§ **Work to be completed**: Go through the records and extract every line with the word "that".
+---+
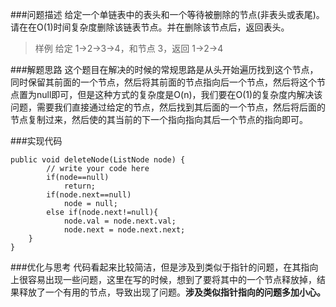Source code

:###问题描述
给定一个单链表中的表头和一个等待被删除的节点(非表头或表尾)。请在在O(1)时间复杂度删除该链表节点。并在删除该节点后，返回表头。

>样例
给定 1->2->3->4，和节点 3，返回 1->2->4

###解题思路
这个题目在解决的时候的常规思路是从头开始遍历找到这个节点，同时保留其前面的一个节点，然后将其前面的节点指向后一个节点，然后将这个节点置为null即可，但是这种方式的复杂度是O(n)，我们要在O(1)的复杂度内解决该问题，需要我们直接通过给定的节点，然后找到其后面的一个节点，然后将后面的节点复制过来，然后使的其当前的下一个指向指向其后一个节点的指向即可。

###实现代码
```
public void deleteNode(ListNode node) {
        // write your code here
        if(node==null)
        	return;
        if(node.next==null)
        	node = null;
        else if(node.next!=null){
        	node.val = node.next.val;
        	node.next = node.next.next;
    }
}
```
###优化与思考
代码看起来比较简洁，但是涉及到类似于指针的问题，在其指向上很容易出现一些问题，这里在写的时候，想到了要将其中的一个节点释放掉，结果释放了一个有用的节点，导致出现了问题。**涉及类似指针指向的问题多加小心。**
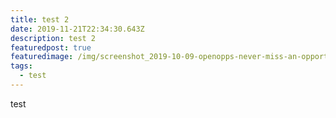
 ```yaml
---
title: test 2
date: 2019-11-21T22:34:30.643Z
description: test 2
featuredpost: true
featuredimage: /img/screenshot_2019-10-09-openopps-never-miss-an-opportunity.png
tags:
  - test
---
```

test
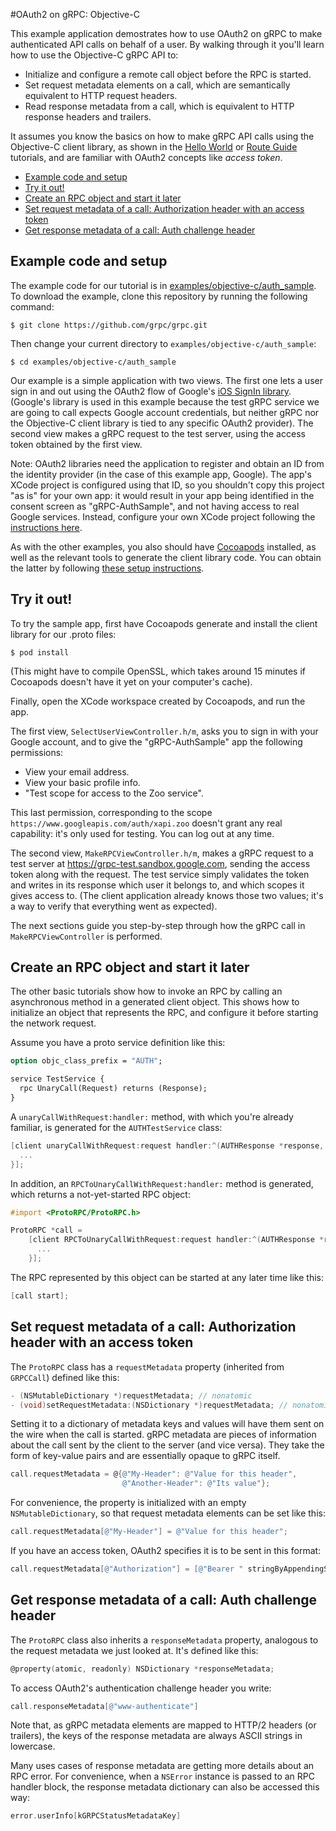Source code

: #OAuth2 on gRPC: Objective-C

This example application demostrates how to use OAuth2 on gRPC to make authenticated API calls on
behalf of a user. By walking through it you'll learn how to use the Objective-C gRPC API to:

- Initialize and configure a remote call object before the RPC is started.
- Set request metadata elements on a call, which are semantically equivalent to HTTP request
headers.
- Read response metadata from a call, which is equivalent to HTTP response headers and trailers.

It assumes you know the basics on how to make gRPC API calls using the Objective-C client library,
as shown in the [Hello World](../helloworld)
or [Route Guide](../route_guide) tutorials,
and are familiar with OAuth2 concepts like _access token_.

- [Example code and setup](#setup)
- [Try it out!](#try)
- [Create an RPC object and start it later](#rpc-object)
- [Set request metadata of a call: Authorization header with an access token](#request-metadata)
- [Get response metadata of a call: Auth challenge header](#response-metadata)

<a name="setup"></a>
## Example code and setup

The example code for our tutorial is in [examples/objective-c/auth_sample](.).
To download the example, clone this repository by running the following command:
```shell
$ git clone https://github.com/grpc/grpc.git
```

Then change your current directory to `examples/objective-c/auth_sample`:
```shell
$ cd examples/objective-c/auth_sample
```

Our example is a simple application with two views. The first one lets a user sign in and out using
the OAuth2 flow of Google's [iOS SignIn library](https://developers.google.com/identity/sign-in/ios/).
(Google's library is used in this example because the test gRPC service we are going to call expects
Google account credentials, but neither gRPC nor the Objective-C client library is tied to any
specific OAuth2 provider). The second view makes a gRPC request to the test server, using the
access token obtained by the first view.

Note: OAuth2 libraries need the application to register and obtain an ID from the identity provider
(in the case of this example app, Google). The app's XCode project is configured using that ID, so
you shouldn't copy this project "as is" for your own app: it would result in your app being
identified in the consent screen as "gRPC-AuthSample", and not having access to real Google
services. Instead, configure your own XCode project following the [instructions here](https://developers.google.com/identity/sign-in/ios/).

As with the other examples, you also should have [Cocoapods](https://cocoapods.org/#install)
installed, as well as the relevant tools to generate the client library code. You can obtain the
latter by following [these setup instructions](https://github.com/grpc/homebrew-grpc).


<a name="try"></a>
## Try it out!

To try the sample app, first have Cocoapods generate and install the client library for our .proto
files:

```shell
$ pod install
```

(This might have to compile OpenSSL, which takes around 15 minutes if Cocoapods doesn't have it yet
on your computer's cache).

Finally, open the XCode workspace created by Cocoapods, and run the app.

The first view, `SelectUserViewController.h/m`, asks you to sign in with your Google account, and to
give the "gRPC-AuthSample" app the following permissions:

- View your email address.
- View your basic profile info.
- "Test scope for access to the Zoo service".

This last permission, corresponding to the scope `https://www.googleapis.com/auth/xapi.zoo` doesn't
grant any real capability: it's only used for testing. You can log out at any time.

The second view, `MakeRPCViewController.h/m`, makes a gRPC request to a test server at
https://grpc-test.sandbox.google.com, sending the access token along with the request. The test
service simply validates the token and writes in its response which user it belongs to, and which
scopes it gives access to. (The client application already knows those two values; it's a way to
verify that everything went as expected).

The next sections guide you step-by-step through how the gRPC call in `MakeRPCViewController` is
performed.

<a name="rpc-object"></a>
## Create an RPC object and start it later

The other basic tutorials show how to invoke an RPC by calling an asynchronous method in a generated
client object. This shows how to initialize an object that represents the RPC, and configure it
before starting the network request.

Assume you have a proto service definition like this:

```protobuf
option objc_class_prefix = "AUTH";

service TestService {
  rpc UnaryCall(Request) returns (Response);
}
```

A `unaryCallWithRequest:handler:` method, with which you're already familiar, is generated for the
`AUTHTestService` class:

```objective-c
[client unaryCallWithRequest:request handler:^(AUTHResponse *response, NSError *error) {
  ...
}];
```

In addition, an `RPCToUnaryCallWithRequest:handler:` method is generated, which returns a
not-yet-started RPC object:

```objective-c
#import <ProtoRPC/ProtoRPC.h>

ProtoRPC *call =
    [client RPCToUnaryCallWithRequest:request handler:^(AUTHResponse *response, NSError *error) {
      ...
    }];
```

The RPC represented by this object can be started at any later time like this:

```objective-c
[call start];
```

<a name="request-metadata"></a>
## Set request metadata of a call: Authorization header with an access token

The `ProtoRPC` class has a `requestMetadata` property (inherited from `GRPCCall`) defined like this:

```objective-c
- (NSMutableDictionary *)requestMetadata; // nonatomic
- (void)setRequestMetadata:(NSDictionary *)requestMetadata; // nonatomic, copy
```

Setting it to a dictionary of metadata keys and values will have them sent on the wire when the call
is started. gRPC metadata are pieces of information about the call sent by the client to the server
(and vice versa). They take the form of key-value pairs and are essentially opaque to gRPC itself.

```objective-c
call.requestMetadata = @{@"My-Header": @"Value for this header",
                         @"Another-Header": @"Its value"};
```

For convenience, the property is initialized with an empty `NSMutableDictionary`, so that request
metadata elements can be set like this:

```objective-c
call.requestMetadata[@"My-Header"] = @"Value for this header";
```

If you have an access token, OAuth2 specifies it is to be sent in this format:

```objective-c
call.requestMetadata[@"Authorization"] = [@"Bearer " stringByAppendingString:accessToken];
```

<a name="response-metadata"></a>
## Get response metadata of a call: Auth challenge header

The `ProtoRPC` class also inherits a `responseMetadata` property, analogous to the request metadata
we just looked at. It's defined like this:

```objective-c
@property(atomic, readonly) NSDictionary *responseMetadata;
```

To access OAuth2's authentication challenge header you write:

```objective-c
call.responseMetadata[@"www-authenticate"]
```

Note that, as gRPC metadata elements are mapped to HTTP/2 headers (or trailers), the keys of the
response metadata are always ASCII strings in lowercase.

Many uses cases of response metadata are getting more details about an RPC error. For convenience,
when a `NSError` instance is passed to an RPC handler block, the response metadata dictionary can
also be accessed this way:

```objective-c
error.userInfo[kGRPCStatusMetadataKey]
```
+---+
§ **Solution for this task**:
(in the case of this example app, Google). The app's XCode project is configured using that ID, so
verify that everything went as expected).
client object. This shows how to initialize an object that represents the RPC, and configure it
For convenience, the property is initialized with an empty `NSMutableDictionary`, so that request
Note that, as gRPC metadata elements are mapped to HTTP/2 headers (or trailers), the keys of the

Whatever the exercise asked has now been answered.